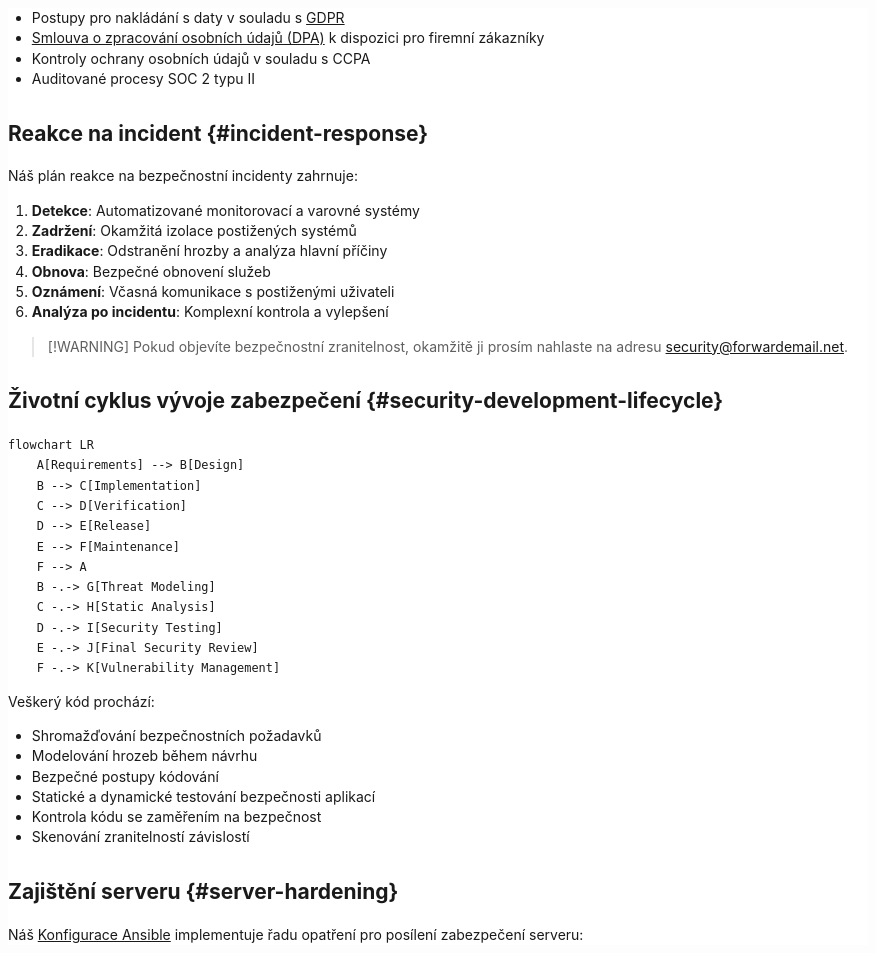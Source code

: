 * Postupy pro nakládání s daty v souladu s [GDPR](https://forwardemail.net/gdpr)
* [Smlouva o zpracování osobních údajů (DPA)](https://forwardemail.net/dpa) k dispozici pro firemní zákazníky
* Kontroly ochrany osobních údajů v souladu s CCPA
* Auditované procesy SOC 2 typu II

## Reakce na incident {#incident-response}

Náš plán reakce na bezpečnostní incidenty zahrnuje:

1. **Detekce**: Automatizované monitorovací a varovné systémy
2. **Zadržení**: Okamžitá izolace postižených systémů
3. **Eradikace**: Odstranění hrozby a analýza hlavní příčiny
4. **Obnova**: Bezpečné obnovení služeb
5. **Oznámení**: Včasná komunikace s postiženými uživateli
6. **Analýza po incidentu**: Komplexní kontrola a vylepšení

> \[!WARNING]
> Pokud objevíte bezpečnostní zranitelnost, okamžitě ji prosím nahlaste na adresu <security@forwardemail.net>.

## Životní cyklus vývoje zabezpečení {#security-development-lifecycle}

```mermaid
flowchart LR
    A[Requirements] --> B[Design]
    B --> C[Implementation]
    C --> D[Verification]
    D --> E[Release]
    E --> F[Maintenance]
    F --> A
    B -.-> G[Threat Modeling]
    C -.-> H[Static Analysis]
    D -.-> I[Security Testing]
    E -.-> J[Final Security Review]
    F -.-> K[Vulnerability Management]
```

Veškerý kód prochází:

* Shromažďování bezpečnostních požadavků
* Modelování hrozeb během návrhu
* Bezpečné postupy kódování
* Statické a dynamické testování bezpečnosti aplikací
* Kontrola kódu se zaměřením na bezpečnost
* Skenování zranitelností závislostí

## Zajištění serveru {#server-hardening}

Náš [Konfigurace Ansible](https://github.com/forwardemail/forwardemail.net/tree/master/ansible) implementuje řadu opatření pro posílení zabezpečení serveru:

...

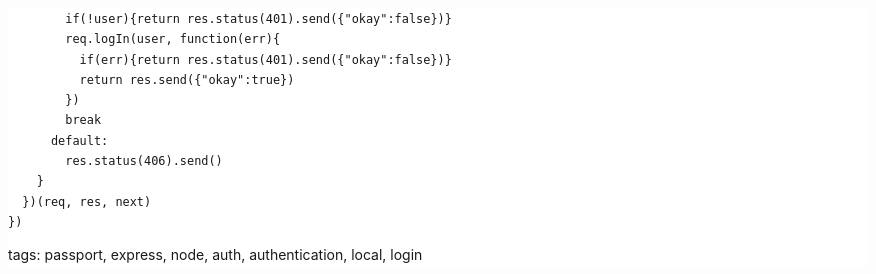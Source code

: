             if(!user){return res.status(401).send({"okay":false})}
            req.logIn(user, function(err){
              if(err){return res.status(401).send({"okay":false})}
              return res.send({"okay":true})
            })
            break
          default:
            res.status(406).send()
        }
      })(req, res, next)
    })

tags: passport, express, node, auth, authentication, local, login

### What you will do
Could you restate, word for word, the lines above from the one with "Náš plán reakce" to the one with "3. **Eradikace**: Odstranění", both included?

### Result of this task
Náš plán reakce na bezpečnostní incidenty zahrnuje:

1. **Detekce**: Automatizované monitorovací a varovné systémy
2. **Zadržení**: Okamžitá izolace postižených systémů
3. **Eradikace**: Odstranění hrozby a analýza hlavní příčiny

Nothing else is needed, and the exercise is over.